■ DATA SHOWN:
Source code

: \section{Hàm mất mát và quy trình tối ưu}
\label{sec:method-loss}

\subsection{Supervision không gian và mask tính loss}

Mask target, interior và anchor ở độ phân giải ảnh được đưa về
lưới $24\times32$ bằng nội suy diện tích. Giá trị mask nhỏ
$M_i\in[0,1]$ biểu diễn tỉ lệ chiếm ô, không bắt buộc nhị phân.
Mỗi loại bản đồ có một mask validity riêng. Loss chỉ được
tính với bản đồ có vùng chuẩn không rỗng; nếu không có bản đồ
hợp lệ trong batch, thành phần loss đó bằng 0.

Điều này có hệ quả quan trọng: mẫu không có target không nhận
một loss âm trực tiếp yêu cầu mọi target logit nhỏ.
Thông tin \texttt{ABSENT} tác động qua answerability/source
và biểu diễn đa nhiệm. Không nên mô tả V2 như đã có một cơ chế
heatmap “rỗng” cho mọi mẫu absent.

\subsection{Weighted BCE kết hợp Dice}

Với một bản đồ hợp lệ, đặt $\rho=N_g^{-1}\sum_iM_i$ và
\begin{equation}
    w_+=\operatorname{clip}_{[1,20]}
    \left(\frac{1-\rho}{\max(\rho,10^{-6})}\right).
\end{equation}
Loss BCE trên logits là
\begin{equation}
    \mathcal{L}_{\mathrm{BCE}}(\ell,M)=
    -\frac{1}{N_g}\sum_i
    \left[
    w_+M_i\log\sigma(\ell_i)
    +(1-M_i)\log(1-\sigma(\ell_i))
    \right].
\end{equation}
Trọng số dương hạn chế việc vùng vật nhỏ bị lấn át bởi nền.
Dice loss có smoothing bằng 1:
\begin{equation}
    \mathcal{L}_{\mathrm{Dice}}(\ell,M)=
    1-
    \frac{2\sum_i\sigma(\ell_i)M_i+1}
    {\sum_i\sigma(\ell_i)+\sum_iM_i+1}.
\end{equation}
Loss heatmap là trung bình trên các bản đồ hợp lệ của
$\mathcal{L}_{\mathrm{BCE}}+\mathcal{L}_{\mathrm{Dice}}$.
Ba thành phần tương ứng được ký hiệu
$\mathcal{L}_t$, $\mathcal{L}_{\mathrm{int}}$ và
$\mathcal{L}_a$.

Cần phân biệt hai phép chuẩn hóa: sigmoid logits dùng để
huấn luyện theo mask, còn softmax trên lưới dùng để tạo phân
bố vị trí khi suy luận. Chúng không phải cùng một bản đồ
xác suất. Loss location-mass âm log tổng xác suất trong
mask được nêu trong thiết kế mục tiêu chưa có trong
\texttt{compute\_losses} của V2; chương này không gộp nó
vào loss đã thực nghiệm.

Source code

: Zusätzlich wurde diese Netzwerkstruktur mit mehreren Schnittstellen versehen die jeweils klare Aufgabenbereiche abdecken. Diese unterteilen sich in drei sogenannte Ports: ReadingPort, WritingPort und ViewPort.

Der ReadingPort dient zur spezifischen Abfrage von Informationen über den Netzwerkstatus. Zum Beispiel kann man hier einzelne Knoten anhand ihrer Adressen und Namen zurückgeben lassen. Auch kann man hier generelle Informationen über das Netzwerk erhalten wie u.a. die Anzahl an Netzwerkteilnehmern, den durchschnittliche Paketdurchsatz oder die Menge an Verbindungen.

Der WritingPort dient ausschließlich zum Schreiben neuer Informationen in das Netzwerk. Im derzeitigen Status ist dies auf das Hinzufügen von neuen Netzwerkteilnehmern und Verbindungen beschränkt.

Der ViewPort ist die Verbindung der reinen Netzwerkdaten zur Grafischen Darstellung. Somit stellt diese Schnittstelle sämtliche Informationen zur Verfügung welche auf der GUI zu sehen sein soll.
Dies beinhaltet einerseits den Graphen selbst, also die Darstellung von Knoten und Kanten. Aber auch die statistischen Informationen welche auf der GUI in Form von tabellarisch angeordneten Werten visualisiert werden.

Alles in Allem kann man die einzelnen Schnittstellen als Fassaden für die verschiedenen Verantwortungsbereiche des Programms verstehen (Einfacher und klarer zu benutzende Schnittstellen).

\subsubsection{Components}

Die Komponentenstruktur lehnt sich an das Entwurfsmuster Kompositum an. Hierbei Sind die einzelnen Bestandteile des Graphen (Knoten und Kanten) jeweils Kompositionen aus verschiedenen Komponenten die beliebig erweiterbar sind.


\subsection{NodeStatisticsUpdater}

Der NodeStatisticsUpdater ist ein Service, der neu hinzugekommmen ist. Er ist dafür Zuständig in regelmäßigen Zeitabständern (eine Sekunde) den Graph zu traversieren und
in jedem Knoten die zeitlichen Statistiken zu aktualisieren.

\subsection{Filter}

==

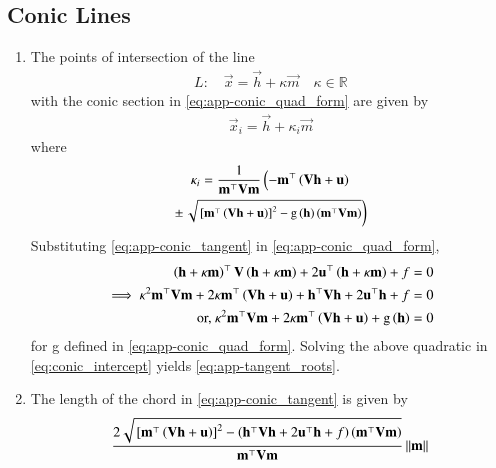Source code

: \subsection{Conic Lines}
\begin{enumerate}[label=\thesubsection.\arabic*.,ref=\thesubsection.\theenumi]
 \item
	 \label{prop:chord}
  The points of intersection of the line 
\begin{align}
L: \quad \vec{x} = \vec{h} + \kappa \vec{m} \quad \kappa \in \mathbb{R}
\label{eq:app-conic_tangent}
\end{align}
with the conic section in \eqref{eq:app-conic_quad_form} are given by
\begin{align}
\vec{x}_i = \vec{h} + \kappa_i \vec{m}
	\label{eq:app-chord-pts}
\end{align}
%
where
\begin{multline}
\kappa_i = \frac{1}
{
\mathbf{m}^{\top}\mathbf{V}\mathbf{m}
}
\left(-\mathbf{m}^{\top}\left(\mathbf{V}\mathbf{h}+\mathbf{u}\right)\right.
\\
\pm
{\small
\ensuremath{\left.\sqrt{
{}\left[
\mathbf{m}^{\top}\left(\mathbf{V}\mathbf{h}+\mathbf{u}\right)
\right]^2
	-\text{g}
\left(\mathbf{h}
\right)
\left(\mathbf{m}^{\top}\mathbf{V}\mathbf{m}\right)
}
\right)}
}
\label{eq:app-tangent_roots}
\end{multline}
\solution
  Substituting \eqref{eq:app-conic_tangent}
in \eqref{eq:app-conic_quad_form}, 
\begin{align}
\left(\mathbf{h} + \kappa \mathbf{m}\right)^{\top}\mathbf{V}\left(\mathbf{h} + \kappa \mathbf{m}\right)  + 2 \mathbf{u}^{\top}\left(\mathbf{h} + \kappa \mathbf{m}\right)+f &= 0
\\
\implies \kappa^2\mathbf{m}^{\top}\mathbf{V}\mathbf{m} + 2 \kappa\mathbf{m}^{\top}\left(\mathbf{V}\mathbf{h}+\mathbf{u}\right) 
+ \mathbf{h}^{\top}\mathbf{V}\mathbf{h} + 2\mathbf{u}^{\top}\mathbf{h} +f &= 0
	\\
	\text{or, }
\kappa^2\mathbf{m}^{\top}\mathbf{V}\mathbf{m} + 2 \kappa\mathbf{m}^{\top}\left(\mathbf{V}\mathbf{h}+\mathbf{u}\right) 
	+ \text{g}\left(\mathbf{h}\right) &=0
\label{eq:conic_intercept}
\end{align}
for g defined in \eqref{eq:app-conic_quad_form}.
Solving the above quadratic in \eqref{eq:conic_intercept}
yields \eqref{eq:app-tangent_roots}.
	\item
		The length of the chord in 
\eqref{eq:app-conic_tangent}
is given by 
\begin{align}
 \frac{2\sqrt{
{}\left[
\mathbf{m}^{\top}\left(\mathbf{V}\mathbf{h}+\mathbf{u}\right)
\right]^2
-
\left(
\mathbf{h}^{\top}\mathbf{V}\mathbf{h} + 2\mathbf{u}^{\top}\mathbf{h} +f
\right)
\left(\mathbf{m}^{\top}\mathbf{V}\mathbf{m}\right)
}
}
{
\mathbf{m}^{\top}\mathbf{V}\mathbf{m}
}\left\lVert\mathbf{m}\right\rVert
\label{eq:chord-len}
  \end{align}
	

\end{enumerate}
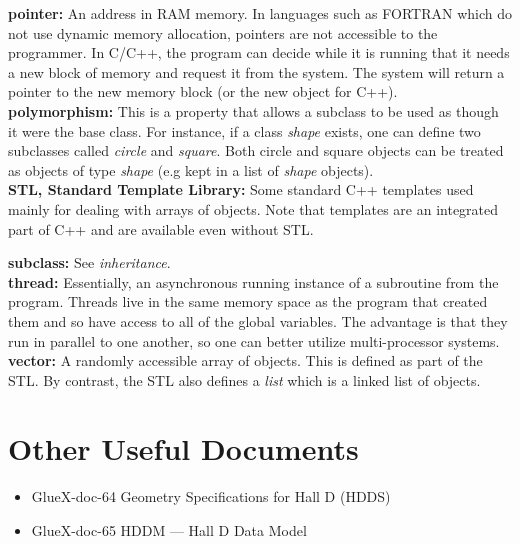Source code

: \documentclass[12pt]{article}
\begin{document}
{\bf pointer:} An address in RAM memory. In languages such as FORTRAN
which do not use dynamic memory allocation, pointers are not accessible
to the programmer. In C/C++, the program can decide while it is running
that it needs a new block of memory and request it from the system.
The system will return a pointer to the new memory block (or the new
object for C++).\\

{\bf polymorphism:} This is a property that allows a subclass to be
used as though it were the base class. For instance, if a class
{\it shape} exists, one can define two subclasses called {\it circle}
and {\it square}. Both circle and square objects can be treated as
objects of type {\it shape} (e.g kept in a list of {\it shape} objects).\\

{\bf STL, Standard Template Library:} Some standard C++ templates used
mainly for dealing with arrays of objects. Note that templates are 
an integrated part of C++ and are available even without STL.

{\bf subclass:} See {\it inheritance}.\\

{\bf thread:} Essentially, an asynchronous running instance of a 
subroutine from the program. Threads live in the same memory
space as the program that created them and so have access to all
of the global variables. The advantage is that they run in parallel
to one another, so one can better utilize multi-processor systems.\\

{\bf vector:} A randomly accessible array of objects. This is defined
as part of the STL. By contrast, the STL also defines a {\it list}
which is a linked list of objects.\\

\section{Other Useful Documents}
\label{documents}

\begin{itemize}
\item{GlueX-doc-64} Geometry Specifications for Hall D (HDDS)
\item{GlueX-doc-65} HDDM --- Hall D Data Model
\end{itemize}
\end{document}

■ WORK ORDER: Go through the entries and copy each line holding the string "jeweils".

■ ANSWER TO THIS EXERCISE:
: Zusätzlich wurde diese Netzwerkstruktur mit mehreren Schnittstellen versehen die jeweils klare Aufgabenbereiche abdecken. Diese unterteilen sich in drei sogenannte Ports: ReadingPort, WritingPort und ViewPort.
Die Komponentenstruktur lehnt sich an das Entwurfsmuster Kompositum an. Hierbei Sind die einzelnen Bestandteile des Graphen (Knoten und Kanten) jeweils Kompositionen aus verschiedenen Komponenten die beliebig erweiterbar sind.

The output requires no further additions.